PROBLEM REQUIREMENTS. Whenever the word "программу" appears in a line of the listing, copy that line.

*** Opening AVAILABLE DATA ***

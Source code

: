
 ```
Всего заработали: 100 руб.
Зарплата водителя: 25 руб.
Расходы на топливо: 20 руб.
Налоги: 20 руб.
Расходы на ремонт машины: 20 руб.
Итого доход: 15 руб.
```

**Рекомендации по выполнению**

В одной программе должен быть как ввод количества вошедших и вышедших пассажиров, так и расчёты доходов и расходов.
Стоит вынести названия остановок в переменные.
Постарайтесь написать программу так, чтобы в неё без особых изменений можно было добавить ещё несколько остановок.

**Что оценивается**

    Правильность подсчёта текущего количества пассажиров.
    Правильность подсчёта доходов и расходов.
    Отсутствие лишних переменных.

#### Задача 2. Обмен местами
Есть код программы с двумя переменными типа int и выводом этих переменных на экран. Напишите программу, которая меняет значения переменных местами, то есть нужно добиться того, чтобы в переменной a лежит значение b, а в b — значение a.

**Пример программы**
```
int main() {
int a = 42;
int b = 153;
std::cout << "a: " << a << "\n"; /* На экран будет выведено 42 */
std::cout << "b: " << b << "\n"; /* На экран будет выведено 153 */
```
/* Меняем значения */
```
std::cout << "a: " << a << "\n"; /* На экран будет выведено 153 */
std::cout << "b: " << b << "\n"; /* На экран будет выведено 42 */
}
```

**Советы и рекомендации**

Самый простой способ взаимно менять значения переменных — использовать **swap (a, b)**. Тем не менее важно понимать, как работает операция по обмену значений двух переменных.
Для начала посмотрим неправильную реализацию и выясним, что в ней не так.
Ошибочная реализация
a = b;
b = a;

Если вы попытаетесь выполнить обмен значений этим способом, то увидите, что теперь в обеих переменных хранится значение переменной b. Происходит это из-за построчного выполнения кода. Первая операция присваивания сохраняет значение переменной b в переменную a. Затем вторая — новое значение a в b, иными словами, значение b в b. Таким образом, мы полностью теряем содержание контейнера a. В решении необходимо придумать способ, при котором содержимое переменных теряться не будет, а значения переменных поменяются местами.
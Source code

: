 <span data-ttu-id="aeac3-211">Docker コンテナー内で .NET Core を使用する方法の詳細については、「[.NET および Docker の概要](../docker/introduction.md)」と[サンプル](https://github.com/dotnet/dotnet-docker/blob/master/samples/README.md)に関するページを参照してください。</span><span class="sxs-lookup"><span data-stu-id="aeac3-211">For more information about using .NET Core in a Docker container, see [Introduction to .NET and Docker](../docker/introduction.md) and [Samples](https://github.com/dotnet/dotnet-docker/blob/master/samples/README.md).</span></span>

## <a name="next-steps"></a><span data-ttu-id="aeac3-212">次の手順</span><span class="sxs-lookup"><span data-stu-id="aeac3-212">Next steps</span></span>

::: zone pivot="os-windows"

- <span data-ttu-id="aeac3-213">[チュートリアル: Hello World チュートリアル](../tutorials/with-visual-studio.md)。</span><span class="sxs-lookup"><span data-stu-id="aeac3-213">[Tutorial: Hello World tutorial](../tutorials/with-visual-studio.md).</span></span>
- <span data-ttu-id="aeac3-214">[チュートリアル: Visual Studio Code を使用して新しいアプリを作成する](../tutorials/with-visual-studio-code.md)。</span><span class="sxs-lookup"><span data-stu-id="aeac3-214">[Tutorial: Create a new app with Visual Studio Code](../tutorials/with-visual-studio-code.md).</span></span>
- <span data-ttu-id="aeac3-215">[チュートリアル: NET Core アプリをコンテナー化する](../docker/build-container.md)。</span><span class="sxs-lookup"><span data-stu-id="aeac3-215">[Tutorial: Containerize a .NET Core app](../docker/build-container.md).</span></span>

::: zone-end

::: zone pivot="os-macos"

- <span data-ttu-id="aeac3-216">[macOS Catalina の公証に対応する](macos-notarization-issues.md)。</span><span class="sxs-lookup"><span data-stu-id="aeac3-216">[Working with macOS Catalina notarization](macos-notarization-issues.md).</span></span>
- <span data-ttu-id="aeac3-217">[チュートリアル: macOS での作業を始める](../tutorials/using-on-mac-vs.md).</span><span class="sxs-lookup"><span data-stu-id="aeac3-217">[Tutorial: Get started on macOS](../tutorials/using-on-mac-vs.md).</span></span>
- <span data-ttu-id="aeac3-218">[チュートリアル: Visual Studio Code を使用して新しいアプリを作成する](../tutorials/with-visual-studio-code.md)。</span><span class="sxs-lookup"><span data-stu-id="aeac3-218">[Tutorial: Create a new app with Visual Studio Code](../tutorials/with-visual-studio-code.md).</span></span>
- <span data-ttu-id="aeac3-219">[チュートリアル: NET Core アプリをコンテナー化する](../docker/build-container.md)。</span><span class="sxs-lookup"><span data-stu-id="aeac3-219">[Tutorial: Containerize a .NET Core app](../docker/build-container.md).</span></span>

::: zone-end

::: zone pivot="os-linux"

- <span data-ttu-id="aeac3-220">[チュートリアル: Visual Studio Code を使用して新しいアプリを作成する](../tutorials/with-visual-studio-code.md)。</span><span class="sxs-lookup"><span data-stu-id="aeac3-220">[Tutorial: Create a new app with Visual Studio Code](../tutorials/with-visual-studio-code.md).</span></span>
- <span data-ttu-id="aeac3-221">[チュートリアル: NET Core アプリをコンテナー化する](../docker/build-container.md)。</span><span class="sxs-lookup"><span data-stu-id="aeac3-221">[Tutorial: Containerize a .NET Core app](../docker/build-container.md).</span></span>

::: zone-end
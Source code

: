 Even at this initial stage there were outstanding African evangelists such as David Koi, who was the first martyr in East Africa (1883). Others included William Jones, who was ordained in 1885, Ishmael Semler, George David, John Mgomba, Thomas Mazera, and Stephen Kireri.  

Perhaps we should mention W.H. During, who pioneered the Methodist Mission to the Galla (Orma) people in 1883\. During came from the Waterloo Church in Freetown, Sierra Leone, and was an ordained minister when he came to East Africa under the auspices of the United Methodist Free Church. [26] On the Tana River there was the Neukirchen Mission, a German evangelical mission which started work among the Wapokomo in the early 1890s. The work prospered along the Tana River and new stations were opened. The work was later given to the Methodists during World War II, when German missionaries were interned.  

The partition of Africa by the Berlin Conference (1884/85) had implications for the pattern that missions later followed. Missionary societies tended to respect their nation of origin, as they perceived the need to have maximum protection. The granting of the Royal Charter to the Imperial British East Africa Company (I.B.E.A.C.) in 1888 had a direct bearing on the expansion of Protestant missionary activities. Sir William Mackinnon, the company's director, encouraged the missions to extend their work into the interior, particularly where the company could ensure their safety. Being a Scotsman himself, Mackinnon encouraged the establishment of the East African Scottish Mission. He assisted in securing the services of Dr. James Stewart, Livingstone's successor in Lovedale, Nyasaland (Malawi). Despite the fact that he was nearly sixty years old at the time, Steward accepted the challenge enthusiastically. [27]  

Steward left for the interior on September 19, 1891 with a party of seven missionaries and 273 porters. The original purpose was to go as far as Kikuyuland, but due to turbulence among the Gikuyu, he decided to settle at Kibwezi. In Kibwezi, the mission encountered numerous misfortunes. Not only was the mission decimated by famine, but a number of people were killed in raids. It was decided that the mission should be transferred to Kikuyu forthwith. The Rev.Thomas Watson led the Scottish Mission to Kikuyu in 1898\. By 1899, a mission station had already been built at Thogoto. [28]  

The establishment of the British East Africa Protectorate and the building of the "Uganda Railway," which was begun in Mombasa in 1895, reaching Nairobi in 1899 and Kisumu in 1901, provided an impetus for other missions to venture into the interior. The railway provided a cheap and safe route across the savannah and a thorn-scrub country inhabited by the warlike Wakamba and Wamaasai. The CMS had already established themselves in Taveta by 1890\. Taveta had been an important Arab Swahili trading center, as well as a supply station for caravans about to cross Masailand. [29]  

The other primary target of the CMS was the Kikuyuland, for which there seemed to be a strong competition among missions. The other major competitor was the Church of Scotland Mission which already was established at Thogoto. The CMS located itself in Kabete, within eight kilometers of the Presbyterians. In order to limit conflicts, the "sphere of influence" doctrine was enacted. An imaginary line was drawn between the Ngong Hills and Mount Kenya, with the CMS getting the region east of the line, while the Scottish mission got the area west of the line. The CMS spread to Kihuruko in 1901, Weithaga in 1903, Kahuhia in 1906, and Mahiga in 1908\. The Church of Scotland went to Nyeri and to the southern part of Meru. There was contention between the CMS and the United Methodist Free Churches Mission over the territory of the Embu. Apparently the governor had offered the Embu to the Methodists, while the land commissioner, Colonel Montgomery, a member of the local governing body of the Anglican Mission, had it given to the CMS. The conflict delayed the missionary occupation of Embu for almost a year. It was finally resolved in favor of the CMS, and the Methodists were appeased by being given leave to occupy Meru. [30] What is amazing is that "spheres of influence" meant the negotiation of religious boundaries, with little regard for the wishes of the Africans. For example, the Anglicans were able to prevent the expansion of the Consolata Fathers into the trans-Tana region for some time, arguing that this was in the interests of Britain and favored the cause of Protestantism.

*** Closing AVAILABLE DATA ***

REPLY TO THE TASK.
Постарайтесь написать программу так, чтобы в неё без особых изменений можно было добавить ещё несколько остановок.
Есть код программы с двумя переменными типа int и выводом этих переменных на экран. Напишите программу, которая меняет значения переменных местами, то есть нужно добиться того, чтобы в переменной a лежит значение b, а в b — значение a.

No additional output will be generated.